On a percentage basis, other high-income countries spend about 64 percent more
on food and beverages compared to the U.S.
Coalition response...Rejecting the benefits resulting from the proposed raising of Shasta Dam
is to reject the years of science and research that has gone into developing
the proposal. More water in storage means enhanced protections for Chinook
salmon in dry or critical years as the cold water supply increases. Improved
gravel augmentation for salmon in the upper Sacramento River is also included
in the proposal. The water management flexibility for water operations in the
proposal will result in an increased fish survivability rate.
Some critics of the proposal
insist that local projects should replace the raising of Shasta Dam. These
local projects usually are coupled with local benefits and would not provide
the environmental benefits offered to Chinook salmon.
It is interesting to remember
that this discussion would not be taking place today if the original
construction plans, which called for a higher dam, were fully undertaken. The
plans were adjusted at a time when our nation needed the building supplies for
an effort to safeguard our nation during a time of war.
Coalition response...Opposition to planned water system upgrades and ecosystem improvements
in the Delta puts the water supply for more than 25 million Californians at
risk. It also threatens huge swaths of farmland in the San Joaquin Valley that
is the source for much of California's fruit and vegetable crops during certain
times of the year.
Years of water uncertainty caused
by drought and environmental restrictions, as well as a doubling of
California's population from a time when much of our existing water system was
built, tells us that the time is right to invest in our future. As President
John F. Kennedy said at the groundbreaking for San Luis Reservoir near Los
Banos in 1962, "Nothing could be more disastrous for this country than for
the citizens of one part of the state to feel that everything they have is
theirs and that it should not be shared with the other citizens of the state.
That is the way to stand still."
Water rights for people in the
Delta, or anywhere else for that matter, cannot be impacted by new projects.
That's the law. Standing in the way of others who want to invest in tomorrow's
more efficient water supply system is contrary to what Kennedy told us 50 years
ago. And that surely is the way to stand still today.

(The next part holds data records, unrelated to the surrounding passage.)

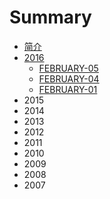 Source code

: # Summary

* [简介](README.md)
* [2016](2016/2016mdmd.md)
   * [FEBRUARY-05](february-05.md)
   * [FEBRUARY-04](february-04.md)
   * [FEBRUARY-01](february-01.md)
* 2015
* 2014
* 2013
* 2012
* 2011
* 2010
* 2009
* 2008
* 2007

Coalition response...Water transfers can provide benefits to both the buyer and the seller
including funds for infrastructure improvements and improved water supply
reliability as long as the transfers are carefully constructed with protections
for both parties. Today's transfer market is much different than it was when
Owens Valley water was acquired by the Los Angeles Department of Water and
Power. The Sacramento Valley is rich in agricultural, ecological and water
supply resources. Area-of-origin water rights and decision-making led by local
officials help protect the region and ensure that today's water transfer
agreements more fairly serve all of the parties involved.